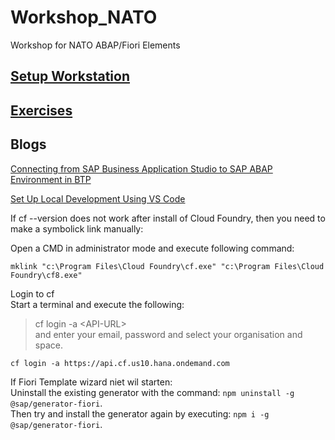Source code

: # Workshop_NATO<a name="TOP"></a>

Workshop for NATO ABAP/Fiori Elements

## [Setup Workstation](./Others/Setup%20Workstation%20for%20Workshop.md)

## [Exercises](./Exercises/README.md)
## Blogs

[Connecting from SAP Business Application Studio to SAP ABAP Environment in BTP](https://blogs.sap.com/2021/07/23/connecting-from-sap-business-application-studio-to-sap-abap-environment-in-btp/)

[Set Up Local Development Using VS Code](https://developers.sap.com/tutorials/btp-app-set-up-local-development.html)

If cf --version does not work after install of Cloud Foundry, then you need to make a symbolick link manually:

Open a CMD in administrator mode and execute following command:

```shell
mklink "c:\Program Files\Cloud Foundry\cf.exe" "c:\Program Files\Cloud Foundry\cf8.exe"
```

Login to cf</br>
Start a terminal and execute the following:
> cf login -a \<API-URL> </br>
> and enter your email, password and select your organisation and space.
```shell
cf login -a https://api.cf.us10.hana.ondemand.com
```

If Fiori Template wizard niet wil starten:</br>
Uninstall the existing generator with the command: `npm uninstall -g @sap/generator-fiori`.</br>
Then try and install the generator again by executing: `npm i -g @sap/generator-fiori`.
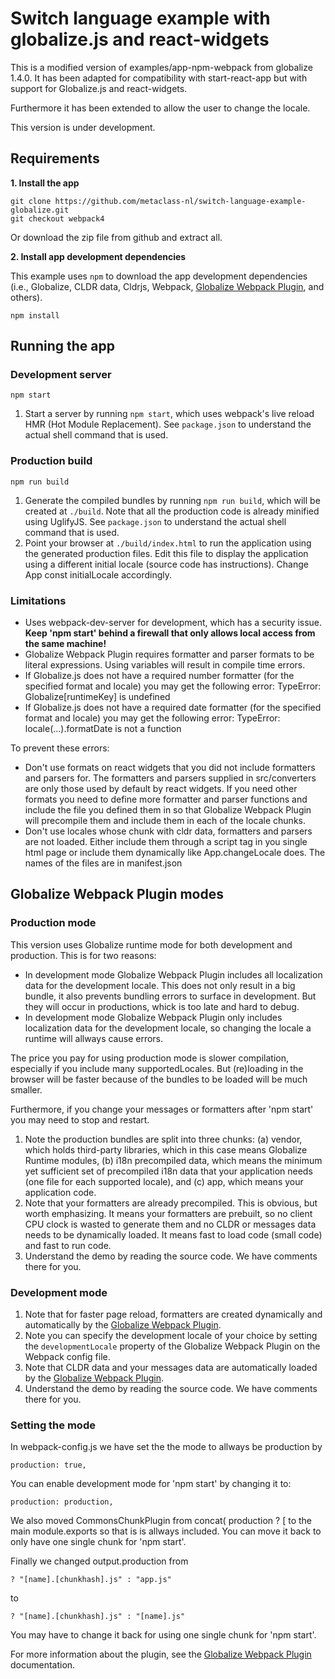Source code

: # Switch language example with globalize.js and react-widgets 

This is a modified version of examples/app-npm-webpack from globalize 1.4.0.
It has been adapted for compatibility with start-react-app but with
support for Globalize.js and react-widgets. 

Furthermore it has been extended to allow the user to change the locale.

This version is under development. 

## Requirements

**1. Install the app**

```
git clone https://github.com/metaclass-nl/switch-language-example-globalize.git
git checkout webpack4
```
Or download the zip file from github and extract all.

**2. Install app development dependencies**

This example uses `npm` to download the app development dependencies (i.e.,
Globalize, CLDR data, Cldrjs, Webpack, [Globalize Webpack Plugin][], and
others).

```
npm install
```

## Running the app

### Development server

```
npm start
```

1. Start a server by running `npm start`, which uses webpack's live reload HMR
(Hot Module Replacement). See `package.json` to understand the actual shell
command that is used.

### Production build

```
npm run build
```

1. Generate the compiled bundles by running `npm run build`, which will be
created at `./build`. Note that all the production code is already minified using UglifyJS. 
See `package.json` to understand the actual shell command that is used.
1. Point your browser at `./build/index.html` to run the application using the
generated production files. Edit this file to display the application using a
different initial locale (source code has instructions). Change App const initialLocale accordingly.

### Limitations

- Uses webpack-dev-server for development, which has a security issue. **Keep
'npm start' behind a firewall that only allows local access from the same machine!**
- Globalize Webpack Plugin requires formatter and parser formats to be literal expressions.
  Using variables will result in compile time errors.
- If Globalize.js does not have a required number formatter (for the specified format and locale) 
  you may get the following error:
  TypeError: Globalize\[runtimeKey\] is undefined
- If Globalize.js does not have a required date formatter (for the specified format and locale) 
  you may get the following error: TypeError: locale(...).formatDate is not a function

To prevent these errors: 
- Don't use formats on react widgets that you did not include formatters and parsers for. 
  The formatters and parsers supplied in src/converters are only those used by default
  by react widgets. If you need other formats you need to define more formatter and parser
  functions and include the file you defined them in so that Globalize Webpack Plugin will
  precompile them and include them in each of the locale chunks.
- Don't use locales whose chunk with cldr data, formatters and parsers are not loaded. 
  Either include them through a script tag in you single html page or include them dynamically like 
  App.changeLocale does. The names of the files are in manifest.json

## Globalize Webpack Plugin modes

### Production mode

This version uses Globalize runtime mode for both development and production.
This is for two reasons:
- In development mode Globalize Webpack Plugin includes all localization data for the
  development locale. This does not only result in a big bundle, it also prevents
  bundling errors to surface in development. But they will occur in productions,
  whick is too late and hard to debug.
- In development mode Globalize Webpack Plugin only includes localization data for the
  development locale, so changing the locale a runtime will allways cause errors.

The price you pay for using production mode is slower compilation, especially if you
include many supportedLocales. But (re)loading in the browser will be faster 
because of the bundles to be loaded will be much smaller.  

Furthermore, if you change your messages or formatters after 'npm start' 
you may need to stop and restart.

1. Note the production bundles are split into three chunks:
(a) vendor, which holds third-party libraries, which in this case means
Globalize Runtime modules, (b) i18n precompiled data, which means the minimum
yet sufficient set of precompiled i18n data that your application needs (one
file for each supported locale), and (c) app, which means your application code.
1. Note that your formatters are already precompiled. This is
obvious, but worth emphasizing. It means your formatters are prebuilt, so no client
CPU clock is wasted to generate them and no CLDR or messages data needs to be
dynamically loaded. It means fast to load code (small code) and fast to run
code.
1. Understand the demo by reading the source code. We have comments there for
you.

### Development mode

1. Note that for faster page reload, formatters are created
dynamically and automatically by the [Globalize Webpack Plugin][].
1. Note you can specify the development locale of your choice by setting the
`developmentLocale` property of the Globalize Webpack Plugin on the Webpack
config file.
1. Note that CLDR data and your messages data are automatically loaded by the
[Globalize Webpack Plugin][].
1. Understand the demo by reading the source code. We have comments there for
you.

### Setting the mode

In webpack-config.js we have set the the mode to allways be production by
```
production: true,
```
You can enable development mode for 'npm start' by changing it to:
```
production: production,
```
We also moved CommonsChunkPlugin from concat( production ? [ 
to the main module.exports so that is is allways included. You can move it back
to only have one single chunk for 'npm start'. 

Finally we changed output.production from 
```
? "[name].[chunkhash].js" : "app.js" 
```
to
```
? "[name].[chunkhash].js" : "[name].js"
```
You may have to change it back for using one single chunk for 'npm start'. 


For more information about the plugin, see the [Globalize Webpack Plugin][]
documentation.

[Globalize Webpack Plugin]: https://github.com/rxaviers/globalize-webpack-plugin
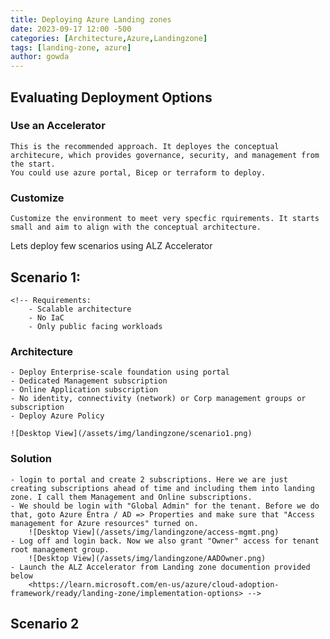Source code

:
 ```yaml
---
title: Deploying Azure Landing zones
date: 2023-09-17 12:00 -500
categories: [Architecture,Azure,Landingzone]
tags: [landing-zone, azure]
author: gowda
---
```


## Evaluating Deployment Options
### Use an Accelerator
    This is the recommended approach. It deployes the conceptual architecure, which provides governance, security, and management from the start.
    You could use azure portal, Bicep or terraform to deploy.
### Customize
    Customize the environment to meet very specfic rquirements. It starts small and aim to align with the conceptual architecture.

Lets deploy few scenarios using ALZ Accelerator

## Scenario 1:
    <!-- Requirements:
        - Scalable architecture
        - No IaC
        - Only public facing workloads

### Architecture
    - Deploy Enterprise-scale foundation using portal
    - Dedicated Management subscription
    - Online Application subscription
    - No identity, connectivity (network) or Corp management groups or subscription
    - Deploy Azure Policy

    ![Desktop View](/assets/img/landingzone/scenario1.png)

### Solution
    - login to portal and create 2 subscriptions. Here we are just creating subscriptions ahead of time and including them into landing zone. I call them Management and Online subscriptions.
    - We should be login with "Global Admin" for the tenant. Before we do that, goto Azure Entra / AD => Properties and make sure that "Access management for Azure resources" turned on.
        ![Desktop View](/assets/img/landingzone/access-mgmt.png)
    - Log off and login back. Now we also grant "Owner" access for tenant root management group.
        ![Desktop View](/assets/img/landingzone/AADOwner.png) 
    - Launch the ALZ Accelerator from Landing zone documention provided below
        <https://learn.microsoft.com/en-us/azure/cloud-adoption-framework/ready/landing-zone/implementation-options> -->

## Scenario 2


    




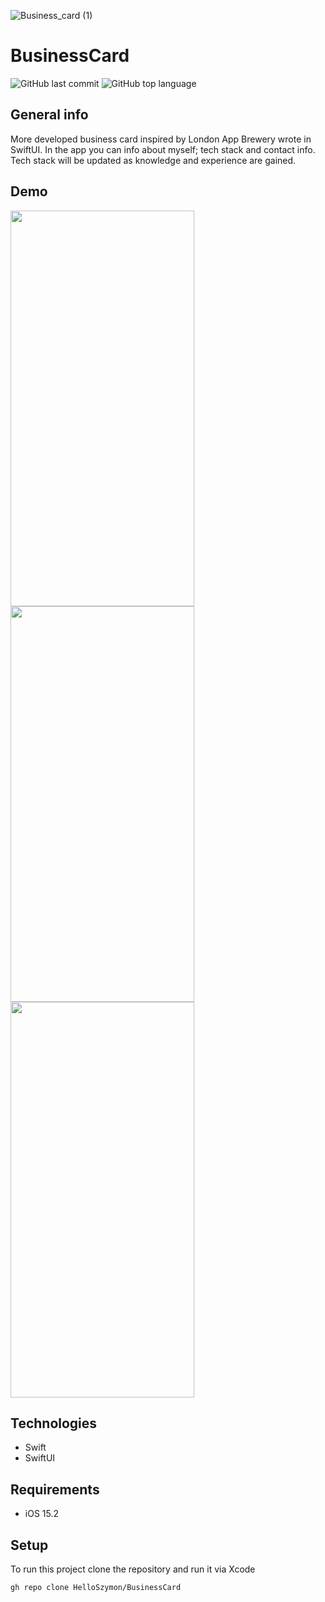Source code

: ![Business_card (1)](https://user-images.githubusercontent.com/101000022/165371297-bb8f53ef-fca6-4fcb-a3aa-7b00fd04e9c4.png)

# BusinessCard

![GitHub last commit](https://img.shields.io/github/last-commit/HelloSzymon/Steak-o-clock) ![GitHub top language](https://img.shields.io/github/languages/top/helloszymon/Steak-o-clock)

## General info

More developed business card inspired by London App Brewery wrote in SwiftUI. In the app you can info about myself; tech stack and contact info. Tech stack will be updated as knowledge and experience are gained.


## Demo
<img src="https://user-images.githubusercontent.com/101000022/165368815-2a11a7a1-906f-4ba2-b402-24df4faf9d93.png" width="294" height="633"> <img src="https://user-images.githubusercontent.com/101000022/165368827-2c3ddc89-0cdc-40c8-8225-dfaaf53e179f.png" width="294" height="633"> <img src="https://user-images.githubusercontent.com/101000022/165368884-aae13104-53a5-46e5-a6aa-7b0663e4f454.png" width="294" height="633">


## Technologies
- Swift
- SwiftUI

## Requirements
- iOS 15.2

## Setup
To run this project clone the repository and run it via Xcode
```bash
gh repo clone HelloSzymon/BusinessCard
 ```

━━━━━━━━

Display each line of the data where "allways" occurs.

Exercise response ▸
  development locale, so changing the locale a runtime will allways cause errors.
In webpack-config.js we have set the the mode to allways be production by
to the main module.exports so that is is allways included. You can move it back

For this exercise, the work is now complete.